+++ Available data

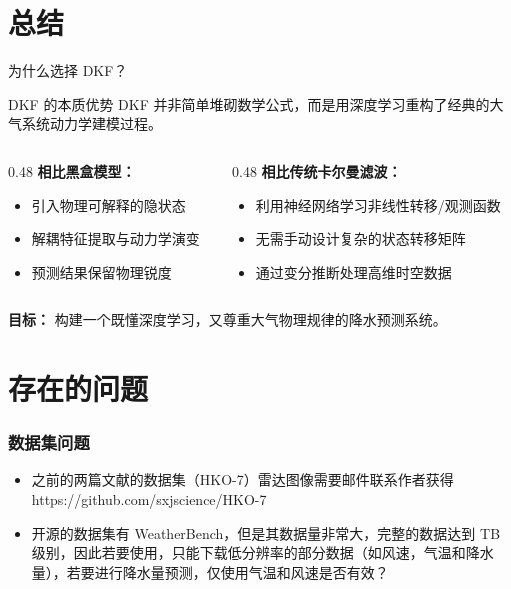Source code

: \documentclass[10pt,aspectratio=1610]{beamer}
\begin{document}
\section{总结}

\begin{frame}{为什么选择 DKF？}
    \begin{block}{DKF 的本质优势}
        DKF 并非简单堆砌数学公式，而是用深度学习\alert{重构了经典的大气系统动力学建模过程}。
    \end{block}
    \vspace{0.3cm}
    \begin{columns}
        \begin{column}{0.48\textwidth}
            \textbf{相比黑盒模型：}
            \begin{itemize}
                \item 引入物理可解释的隐状态
                \item 解耦特征提取与动力学演变
                \item 预测结果保留物理锐度
            \end{itemize}
        \end{column}
        \begin{column}{0.48\textwidth}
            \textbf{相比传统卡尔曼滤波：}
            \begin{itemize}
                \item 利用神经网络学习非线性转移/观测函数
                \item 无需手动设计复杂的状态转移矩阵
                \item 通过变分推断处理高维时空数据
            \end{itemize}
        \end{column}
    \end{columns}
    \vspace{0.5cm}
    \begin{center}
        \textbf{目标：} 构建一个既懂深度学习，又尊重大气物理规律的降水预测系统。
    \end{center}
\end{frame}

\section{存在的问题}
\begin{frame}
    \frametitle{数据集问题}
    \begin{itemize}
        \item 之前的两篇文献的数据集（HKO-7）雷达图像需要邮件联系作者获得 https://github.com/sxjscience/HKO-7
        \item 开源的数据集有 WeatherBench，但是其数据量非常大，完整的数据达到 TB 级别，因此若要使用，只能下载低分辨率的部分数据（如风速，气温和降水量），若要进行降水量预测，仅使用气温和风速是否有效？
    \end{itemize}
\end{frame}
\end{document}
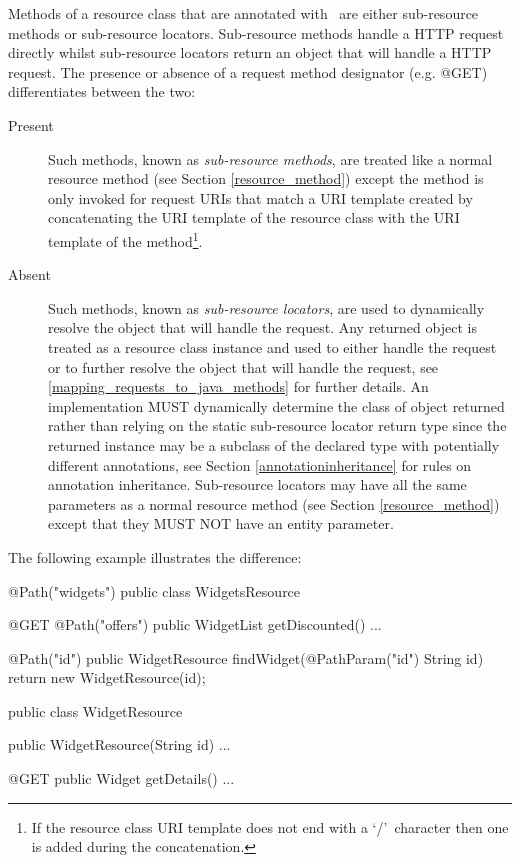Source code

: Methods of a resource class that are annotated with \Path\ are either sub-resource methods or sub-resource locators. Sub-resource methods handle a HTTP request directly whilst sub-resource locators return an object that will handle a HTTP request. The presence or absence of a request method designator (e.g. @GET) differentiates between the two:

\begin{description}
\item[Present] Such methods, known as {\em sub-resource methods}, are treated like a normal resource method (see Section \ref{resource_method}) except the method is only invoked for request URIs that match a URI template created by concatenating the URI template of the resource class with the URI template of the method\footnote{If the resource class URI template does not end with a \lq/\rq\ character then one is added during the concatenation.}.
\item[Absent] Such methods, known as {\em sub-resource locators}, are used to dynamically resolve the object that will handle the request. Any returned object is treated as a resource class instance and used to either handle the request or to further resolve the object that will handle the request, see \ref{mapping_requests_to_java_methods} for further details. An implementation MUST dynamically determine the class of object returned rather than relying on the static sub-resource locator return type since the returned instance may be a subclass of the declared type with potentially different annotations, see Section \ref{annotationinheritance} for rules on annotation inheritance. Sub-resource locators may have all the same parameters as a normal resource method (see Section \ref{resource_method}) except that they MUST NOT have an entity parameter. 
\end{description}

The following example illustrates the difference:

\begin{listing}{1}
@Path("widgets")
public class WidgetsResource {
  @GET
  @Path("offers")
  public WidgetList getDiscounted() {...}
  
  @Path("{id}")
  public WidgetResource findWidget(@PathParam("id") String id) {
    return new WidgetResource(id);
  }
}

public class WidgetResource {
  public WidgetResource(String id) {...}

  @GET
  public Widget getDetails() {...}
}\end{listing}

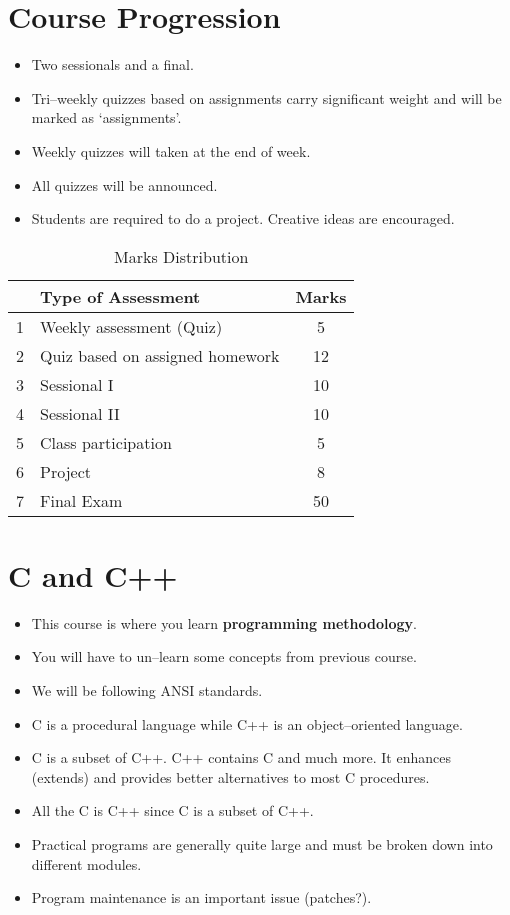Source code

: \documentclass[12pt,a4paper]{article}
\begin{document}
\section{Course Progression}
\begin{itemize}
\item Two sessionals and a final.
\item Tri--weekly quizzes based on assignments carry significant weight and will be marked as `assignments'.
\item Weekly quizzes will taken at the end of week.
\item All quizzes will be announced.
\item Students are required to do a project. Creative ideas are encouraged.
\end{itemize}
\begin{table}[H]
\begin{center}
\vspace{0.3cm}
	\begin{tabular}{llc}
	\hline \hline
		\rule{0pt}{2.6ex} & \textbf{Type of Assessment} & \textbf{Marks}\\
		\hline
		1 \rule{0pt}{2.6ex} & Weekly assessment (Quiz) & 5\\
		2 & Quiz based on assigned homework& 12\\
		3 & Sessional I & 10\\
		4 & Sessional II & 10\\
		5 & Class participation & 5\\
		6 & Project & 8\\
		7 & Final Exam & 50\\
	\hline \hline
	\end{tabular}
\end{center}
\label{Marks Distribution}
\caption{Marks Distribution}
\end{table}
\section{C and C++}
\begin{itemize}
\item This course is where you learn \textbf{programming methodology}.
\item You will have to un--learn some concepts from previous course.
\item We will be following ANSI standards.
\item C is a procedural language while C++ is an object--oriented language.
\item C is a subset of C++. C++ contains C and much more. It enhances (extends) and provides better alternatives to most C procedures.
\item All the C is C++ since C is a subset of C++.
\item Practical programs are generally quite large and must be broken down into different modules.
\item Program maintenance is an important issue (patches?).
\end{itemize}
\end{document}
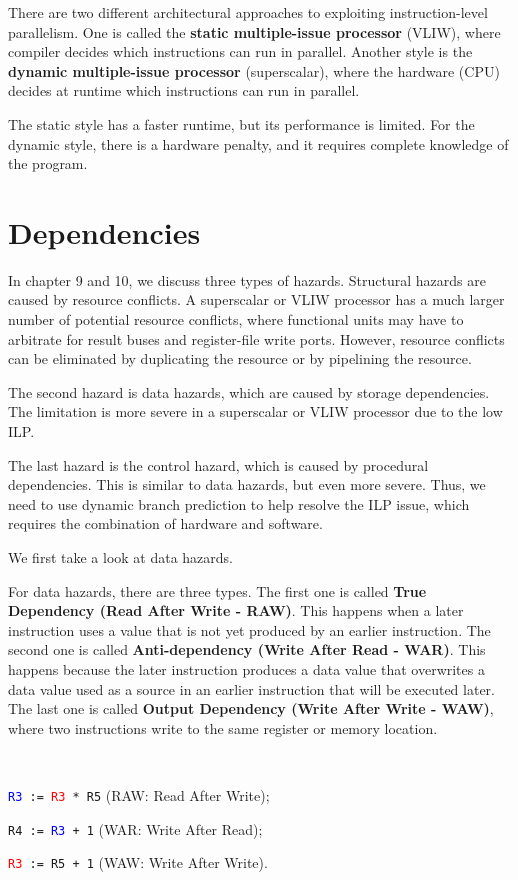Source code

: There are two different architectural approaches to exploiting instruction-level parallelism. One is called the \textbf{static multiple-issue processor} (VLIW), where compiler decides which instructions can run in parallel. Another style is the \textbf{dynamic multiple-issue processor} (superscalar), where the hardware (CPU) decides at runtime which instructions can run in parallel.

The static style has a faster runtime, but its performance is limited. For the dynamic style, there is a hardware penalty, and it requires complete knowledge of the program.

\section{Dependencies}
In chapter 9 and 10, we discuss three types of hazards. Structural hazards are caused by resource conflicts. A superscalar or VLIW processor has a much larger number of potential resource conflicts, where functional units may have to arbitrate for result buses and register-file write ports. However, resource conflicts can be eliminated by duplicating the resource or by pipelining the resource.

The second hazard is data hazards, which are caused by storage dependencies. The limitation is more severe in a superscalar or VLIW processor due to the low ILP.

The last hazard is the control hazard, which is caused by procedural dependencies. This is similar to data hazards, but even more severe. Thus, we need to use dynamic branch prediction to help resolve the ILP issue, which requires the combination of hardware and software.

We first take a look at data hazards.

For data hazards, there are three types. The first one is called \textbf{True Dependency (Read After Write - RAW)}. This happens when a later instruction uses a value that is not yet produced by an earlier instruction. The second one is called \textbf{Anti-dependency (Write After Read - WAR)}. This happens because the later instruction produces a data value that overwrites a data value used as a source in an earlier instruction that will be executed later. The last one is called \textbf{Output Dependency (Write After Write - WAW)}, where two instructions write to the same register or memory location.


\begin{remark}~

  \texttt{\textcolor{blue}{R3} := \textcolor{red}{R3} * R5} (RAW: Read After Write);
  
  \texttt{R4 := \textcolor{blue}{R3} + 1} (WAR: Write After Read); 
  
  \texttt{\textcolor{red}{R3} := R5 + 1} (WAW: Write After Write).
\end{remark}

++++++

* **Assignment**: Once the images are removed, print the remaining data exactly as it appears above.

* **Answer**:
Source code

: \documentclass[10pt,aspectratio=1610]{beamer}
\begin{document}
\section{总结}

\begin{frame}{为什么选择 DKF？}
    \begin{block}{DKF 的本质优势}
        DKF 并非简单堆砌数学公式，而是用深度学习\alert{重构了经典的大气系统动力学建模过程}。
    \end{block}
    \vspace{0.3cm}
    \begin{columns}
        \begin{column}{0.48\textwidth}
            \textbf{相比黑盒模型：}
            \begin{itemize}
                \item 引入物理可解释的隐状态
                \item 解耦特征提取与动力学演变
                \item 预测结果保留物理锐度
            \end{itemize}
        \end{column}
        \begin{column}{0.48\textwidth}
            \textbf{相比传统卡尔曼滤波：}
            \begin{itemize}
                \item 利用神经网络学习非线性转移/观测函数
                \item 无需手动设计复杂的状态转移矩阵
                \item 通过变分推断处理高维时空数据
            \end{itemize}
        \end{column}
    \end{columns}
    \vspace{0.5cm}
    \begin{center}
        \textbf{目标：} 构建一个既懂深度学习，又尊重大气物理规律的降水预测系统。
    \end{center}
\end{frame}

\section{存在的问题}
\begin{frame}
    \frametitle{数据集问题}
    \begin{itemize}
        \item 之前的两篇文献的数据集（HKO-7）雷达图像需要邮件联系作者获得 https://github.com/sxjscience/HKO-7
        \item 开源的数据集有 WeatherBench，但是其数据量非常大，完整的数据达到 TB 级别，因此若要使用，只能下载低分辨率的部分数据（如风速，气温和降水量），若要进行降水量预测，仅使用气温和风速是否有效？
    \end{itemize}
\end{frame}
\end{document}
Source code

: Methods of a resource class that are annotated with \Path\ are either sub-resource methods or sub-resource locators. Sub-resource methods handle a HTTP request directly whilst sub-resource locators return an object that will handle a HTTP request. The presence or absence of a request method designator (e.g. @GET) differentiates between the two:

\begin{description}
\item[Present] Such methods, known as {\em sub-resource methods}, are treated like a normal resource method (see Section \ref{resource_method}) except the method is only invoked for request URIs that match a URI template created by concatenating the URI template of the resource class with the URI template of the method\footnote{If the resource class URI template does not end with a \lq/\rq\ character then one is added during the concatenation.}.
\item[Absent] Such methods, known as {\em sub-resource locators}, are used to dynamically resolve the object that will handle the request. Any returned object is treated as a resource class instance and used to either handle the request or to further resolve the object that will handle the request, see \ref{mapping_requests_to_java_methods} for further details. An implementation MUST dynamically determine the class of object returned rather than relying on the static sub-resource locator return type since the returned instance may be a subclass of the declared type with potentially different annotations, see Section \ref{annotationinheritance} for rules on annotation inheritance. Sub-resource locators may have all the same parameters as a normal resource method (see Section \ref{resource_method}) except that they MUST NOT have an entity parameter. 
\end{description}

The following example illustrates the difference:

\begin{listing}{1}
@Path("widgets")
public class WidgetsResource {
  @GET
  @Path("offers")
  public WidgetList getDiscounted() {...}
  
  @Path("{id}")
  public WidgetResource findWidget(@PathParam("id") String id) {
    return new WidgetResource(id);
  }
}

public class WidgetResource {
  public WidgetResource(String id) {...}

  @GET
  public Widget getDetails() {...}
}\end{listing}

Source code

: \documentclass[12pt,a4paper]{article}
\begin{document}
\section{Course Progression}
\begin{itemize}
\item Two sessionals and a final.
\item Tri--weekly quizzes based on assignments carry significant weight and will be marked as `assignments'.
\item Weekly quizzes will taken at the end of week.
\item All quizzes will be announced.
\item Students are required to do a project. Creative ideas are encouraged.
\end{itemize}
\begin{table}[H]
\begin{center}
\vspace{0.3cm}
	\begin{tabular}{llc}
	\hline \hline
		\rule{0pt}{2.6ex} & \textbf{Type of Assessment} & \textbf{Marks}\\
		\hline
		1 \rule{0pt}{2.6ex} & Weekly assessment (Quiz) & 5\\
		2 & Quiz based on assigned homework& 12\\
		3 & Sessional I & 10\\
		4 & Sessional II & 10\\
		5 & Class participation & 5\\
		6 & Project & 8\\
		7 & Final Exam & 50\\
	\hline \hline
	\end{tabular}
\end{center}
\label{Marks Distribution}
\caption{Marks Distribution}
\end{table}
\section{C and C++}
\begin{itemize}
\item This course is where you learn \textbf{programming methodology}.
\item You will have to un--learn some concepts from previous course.
\item We will be following ANSI standards.
\item C is a procedural language while C++ is an object--oriented language.
\item C is a subset of C++. C++ contains C and much more. It enhances (extends) and provides better alternatives to most C procedures.
\item All the C is C++ since C is a subset of C++.
\item Practical programs are generally quite large and must be broken down into different modules.
\item Program maintenance is an important issue (patches?).
\end{itemize}
\end{document}
Source code

: There are two different architectural approaches to exploiting instruction-level parallelism. One is called the \textbf{static multiple-issue processor} (VLIW), where compiler decides which instructions can run in parallel. Another style is the \textbf{dynamic multiple-issue processor} (superscalar), where the hardware (CPU) decides at runtime which instructions can run in parallel.

The static style has a faster runtime, but its performance is limited. For the dynamic style, there is a hardware penalty, and it requires complete knowledge of the program.

\section{Dependencies}
In chapter 9 and 10, we discuss three types of hazards. Structural hazards are caused by resource conflicts. A superscalar or VLIW processor has a much larger number of potential resource conflicts, where functional units may have to arbitrate for result buses and register-file write ports. However, resource conflicts can be eliminated by duplicating the resource or by pipelining the resource.

The second hazard is data hazards, which are caused by storage dependencies. The limitation is more severe in a superscalar or VLIW processor due to the low ILP.

The last hazard is the control hazard, which is caused by procedural dependencies. This is similar to data hazards, but even more severe. Thus, we need to use dynamic branch prediction to help resolve the ILP issue, which requires the combination of hardware and software.

We first take a look at data hazards.

For data hazards, there are three types. The first one is called \textbf{True Dependency (Read After Write - RAW)}. This happens when a later instruction uses a value that is not yet produced by an earlier instruction. The second one is called \textbf{Anti-dependency (Write After Read - WAR)}. This happens because the later instruction produces a data value that overwrites a data value used as a source in an earlier instruction that will be executed later. The last one is called \textbf{Output Dependency (Write After Write - WAW)}, where two instructions write to the same register or memory location.


\begin{remark}~

  \texttt{\textcolor{blue}{R3} := \textcolor{red}{R3} * R5} (RAW: Read After Write);
  
  \texttt{R4 := \textcolor{blue}{R3} + 1} (WAR: Write After Read); 
  
  \texttt{\textcolor{red}{R3} := R5 + 1} (WAW: Write After Write).
\end{remark}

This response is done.